Bronchoalveolar lavage fluid (BALF) was collected, processed, and stored as previously described above. Left lung lobes in RNAlater were homogenized with lysis buffer containing PBS, 1X RIPA lysis buffer (Thermo Scientific, Cat#: J62524.AE), and 1X proteinase inhibitor cocktail (Thermo Scientific, Cat#: 1861279) at a ratio of 50 mg tissue to 1 mL buffer. A Bead Mill 24 bead homogenizer was used to break up the tissues (speed: 5.00, time: 0:05, cycles: 3, duration: 0:03). The samples were then incubated on ice for 30 minutes, with agitation every 10 minutes. Homogenate aliquots were stored at -80°C until use. Cytokine protein concentrations in BALF and lung tissue were quantified using sandwich ELISAs. Kits were purchased from DuoSet (R&D Systems) and used according to the manufacturer’s recommendations with the modification of capture antibody diluted in BupH Carbonate-Bicarbonate Buffer (Voller’s Coating Buffer, Thermo Scientific). High-binding half-well 96-well plates (Greiner Biotech) were coated with manufacturer-specified capture antibody concentrations and incubated overnight at room temperature before progression of assay. All washes were performed using a Tecan HydroFlex™ plate washer. After completion of the assay, plates were read on a FLUOstar Omega spectrophotometer at 450 nm using Omega software version 5.7. Concentration values were calculated from standards using a four-parameter fit model in Omega MARS Software Version 4.00.

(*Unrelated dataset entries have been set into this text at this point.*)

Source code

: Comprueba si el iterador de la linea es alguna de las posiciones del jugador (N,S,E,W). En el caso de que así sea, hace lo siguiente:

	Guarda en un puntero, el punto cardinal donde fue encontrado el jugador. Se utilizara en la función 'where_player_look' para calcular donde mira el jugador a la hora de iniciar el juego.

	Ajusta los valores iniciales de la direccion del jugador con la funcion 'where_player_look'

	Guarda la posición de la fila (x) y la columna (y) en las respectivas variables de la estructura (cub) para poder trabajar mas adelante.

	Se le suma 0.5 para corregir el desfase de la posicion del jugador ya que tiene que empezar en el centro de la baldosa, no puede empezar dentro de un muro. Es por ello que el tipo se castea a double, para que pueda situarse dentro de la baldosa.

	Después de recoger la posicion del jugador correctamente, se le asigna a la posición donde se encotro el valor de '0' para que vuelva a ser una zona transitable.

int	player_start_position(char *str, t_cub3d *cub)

Whole right lung coronal sections, collected as previously described above, were stained with hematoxylin and eosin (H&E) following deparaffinization and rehydration with xylene and graded EtOH solutions (xylene, 100% EtOH, 95% EtOH, 80% EtOH, 50% EtOH, and finally 1X PBS). Slides were scanned at 40X on a Vectra Polaris scanning microscope. Images of lungs from animals administered weekly AT-RvD1 injections were blinded and manually scored using a well-established semiquantitative scoring method (19, 32, 45, 46, 50). Images from animals administered daily AT-RvD1 injections were imported into VisioPharm version 2023.09.3.15043 x64 and processed through an artificial intelligence (AI) workflow for quantitative assessment of alveolar space, alveolar septa thickness, peribronchiolar inflammation, perivascular inflammation, total alveolar septa nuclei, and percentage of inducible bronchus-associated lymphoid tissue (iBALT) formations relative to tissue area. AI quantification was performed on the whole lung tissue with output measurements including area, percentages of parameters to total tissue area or total parameter counts. VisioPharm is one of the leading AI histopathology analysis software available. Our workflow and applications were designed, annotated, trained, and verified by a board-certified veterinary anatomic pathologist to identify our desired readouts and ensure accurate results. The workflow is then trained through a large set of sample images by a board-certified veterinary anatomic pathologist where structures are identified by the software and confirmed by the pathologist, allowing the software to “learn” how structures are organized and are identified in the experimental images. Briefly, the workflow consisted of multiple stepwise applications of increasing specificity, starting with identification of the lung tissue, followed by identification of airways and vessels, then inflammation and iBALT, and finally identification of airway epithelial cells and alveolar nuclei. During each step of the workflow, the results are confirmed manually to ensure accurate detection of structures. All parameters are normalized to tissue area to mitigate size and artifact skewing.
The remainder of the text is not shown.